Have you felt the icy grip of credit card debt tightening around your finances? Do you feel like you’re drowning in the rising levels of monthly payments, interest rates, and late fees?
If so, you’re not alone: in 2016, the average American household carried over $16,000 in credit card debt.
This is often spread over several cards, which can you bring hundreds of dollars in minimum payments each month.
Luckily, credit card debt consolidation might be able to bring you some much-needed relief.
But how does debt consolidation affect your credit score?
Keep reading as we explore that question.
What Does Credit Card Debt Consolidation Do?
Before we look at how debt consolidation affects your credit score, it’s important to understand what exactly a debt consolidation is.
When you use credit cards, every dollar that you don’t pay back by your next statement needs to be paid back with interest.
With many consumers using multiple credit cards and average interest rates peaking over 19%, that amount can add up in a hurry. Especially when you owe hundreds of dollars a month across your cards.
A credit consolidation combines all of your credit cards into a single payment.
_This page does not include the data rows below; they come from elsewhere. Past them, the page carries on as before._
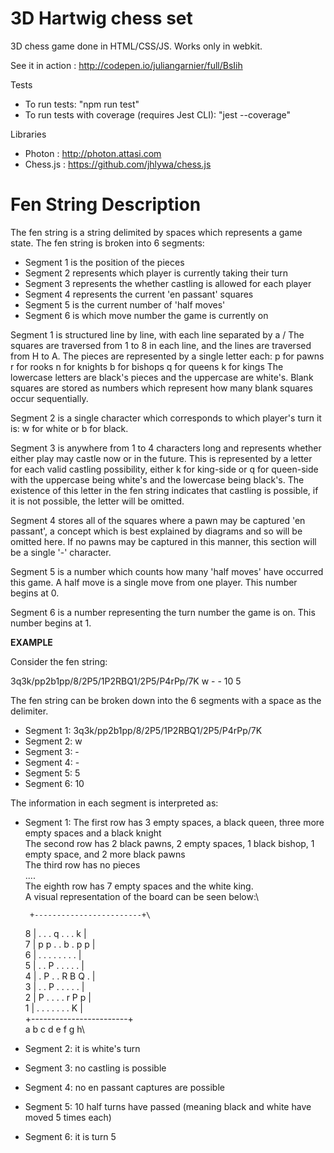 3D Hartwig chess set 
====================

3D chess game done in HTML/CSS/JS.
Works only in webkit.

See it in action : http://codepen.io/juliangarnier/full/BsIih

Tests

* To run tests: "npm run test"
* To run tests with coverage (requires Jest CLI): "jest --coverage"


Libraries

* Photon : http://photon.attasi.com
* Chess.js : https://github.com/jhlywa/chess.js


Fen String Description
=====================

The fen string is a string delimited by spaces which represents a game state. The fen string is broken into 6 segments:
* Segment 1 is the position of the pieces
* Segment 2 represents which player is currently taking their turn
* Segment 3 represents the whether castling is allowed for each player
* Segment 4 represents the current 'en passant' squares
* Segment 5 is the current number of 'half moves'
* Segment 6 is which move number the game is currently on

Segment 1 is structured line by line, with each line separated by a /
The squares are traversed from 1 to 8 in each line, and the lines are traversed from H to A.
The pieces are represented by a single letter each:
p for pawns
r for rooks
n for knights
b for bishops
q for queens
k for kings
The lowercase letters are black's pieces and the uppercase are white's.
Blank squares are stored as numbers which represent how many blank squares occur sequentially.

Segment 2 is a single character which corresponds to which player's turn it is: w for white or b for black.

Segment 3 is anywhere from 1 to 4 characters long and represents whether either play may castle now or in the future.
This is represented by a letter for each valid castling possibility, either k for king-side or q for queen-side with the uppercase being white's and the lowercase being black's.
The existence of this letter in the fen string indicates that castling is possible, if it is not possible, the letter will be omitted.

Segment 4 stores all of the squares where a pawn may be captured 'en passant', a concept which is best explained by diagrams and so will be omitted here.
If no pawns may be captured in this manner, this section will be a single '-' character.

Segment 5 is a number which counts how many 'half moves' have occurred this game.
A half move is a single move from one player.
This number begins at 0.

Segment 6 is a number representing the turn number the game is on. This number begins at 1.

**EXAMPLE**

Consider the fen string:

3q3k/pp2b1pp/8/2P5/1P2RBQ1/2P5/P4rPp/7K w - - 10 5

The fen string can be broken down into the 6 segments with a space as the delimiter.

* Segment 1: 3q3k/pp2b1pp/8/2P5/1P2RBQ1/2P5/P4rPp/7K
* Segment 2: w
* Segment 3: -
* Segment 4: - 
* Segment 5: 5
* Segment 6: 10 

The information in each segment is interpreted as:

* Segment 1: The first row has 3 empty spaces, a black queen, three more empty spaces and a black knight\
           The second row has 2 black pawns, 2 empty spaces, 1 black bishop, 1 empty space, and 2 more black pawns\
           The third row has no pieces\
           ....\
           The eighth row has 7 empty spaces and the white king.\
           A visual representation of the board can be seen below:\
           
       +------------------------+\
     8 | .  .  .  q  .  .  .  k |\
     7 | p  p  .  .  b  .  p  p |\
     6 | .  .  .  .  .  .  .  . |\
     5 | .  .  P  .  .  .  .  . |\
     4 | .  P  .  .  R  B  Q  . |\
     3 | .  .  P  .  .  .  .  . |\
     2 | P  .  .  .  .  r  P  p |\
     1 | .  .  .  .  .  .  .  K |\
       +------------------------+\
         a  b  c  d  e  f  g  h\
           
* Segment 2: it is white's turn
* Segment 3: no castling is possible
* Segment 4: no en passant captures are possible
* Segment 5: 10 half turns have passed (meaning black and white have moved 5 times each)
* Segment 6: it is turn 5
Then, instead of your multiple credit card payments, you make a single payment to the consolidation agency.
This new payment also carries a much lower interest rate than the original credit cards, making it much easier to manage.
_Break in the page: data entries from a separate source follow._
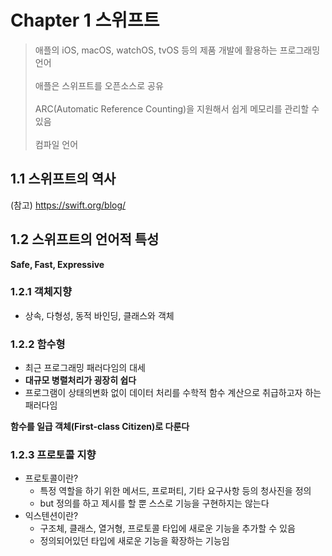 # Chapter 1 스위프트

> 애플의 iOS, macOS, watchOS, tvOS 등의 제품 개발에 활용하는 프로그래밍 언어 <br><br>
> 애플은 스위프트를 오픈소스로 공유 <br><br>
> ARC(Automatic Reference Counting)을 지원해서 쉽게 메모리를 관리할 수 있음 <br><br>
> 컴파일 언어

## 1.1 스위프트의 역사

(참고) <https://swift.org/blog/>

## 1.2 스위프트의 언어적 특성

**Safe, Fast, Expressive**

### 1.2.1 객체지향

- 상속, 다형성, 동적 바인딩, 클래스와 객체

### 1.2.2 함수형

- 최근 프로그래밍 패러다임의 대세  
- **대규모 병렬처리가 굉장히 쉽다**  
- 프로그램이 상태의변화 없이 데이터 처리를 수학적 함수 계산으로 취급하고자 하는 패러다임

**함수를 일급 객체(First-class Citizen)로 다룬다**

### 1.2.3 프로토콜 지향

- 프로토콜이란?  
    - 특정 역할을 하기 위한 메서드, 프로퍼티, 기타 요구사항 등의 청사진을 정의  
    - but 정의를 하고 제시를 할 뿐 스스로 기능을 구현하지는 않는다
- 익스텐션이란?
    - 구조체, 클래스, 열거형, 프로토콜 타입에 새로운 기능을 추가할 수 있음
    - 정의되어있던 타입에 새로운 기능을 확장하는 기능임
Types of Credit Consolidation
There are a number of different methods you might use to consolidate your credit card payments.
Personal Loan
The most common method of credit consolidation is a personal loan.
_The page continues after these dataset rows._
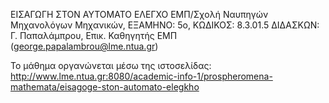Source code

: ΕΙΣΑΓΩΓΗ ΣΤΟΝ ΑΥΤΟΜΑΤΟ ΕΛΕΓΧΟ
ΕΜΠ/Σχολή Ναυπηγών Μηχανολόγων Μηχανικών, ΕΞΑΜΗΝΟ: 5ο, ΚΩΔΙΚΟΣ: 8.3.01.5
ΔΙΔΑΣΚΩΝ: Γ. Παπαλάμπρου, Επικ. Καθηγητής ΕΜΠ (george.papalambrou@lme.ntua.gr)

Το μάθημα οργανώνεται μέσω της ιστοσελίδας:
http://www.lme.ntua.gr:8080/academic-info-1/prospheromena-mathemata/eisagoge-ston-automato-elegkho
These loans may be either secured—meaning it requires collateral—or unsecured, and may be found through a variety of banks, lending companies, peer to peer lending groups, or other agencies.
There are also a number of companies that offer personal loans specifically for debt consolidation.
When using a personal loan for a credit card consolidation, you borrow the full amount that you owe to the credit card companies. You then pay off your full amount.
After that, you make a single payment to your lender instead of one payment for each card.
Balance Transfer
Another popular method of debt consolidation is a balance transfer.
Many credit card companies offer free balance transfers with 0% interest for an introductory term. If your credit score is high enough, you may be eligible for one of these cards.
After being approved, you can transfer your existing credit amounts to this new card. This allows you to reduce your monthly payments to a single card and eliminates interest for the duration of the term.
However, if you miss a payment or if you cannot pay off your balance within the term, you will begin accruing interest again. Then, you’re back to where you started.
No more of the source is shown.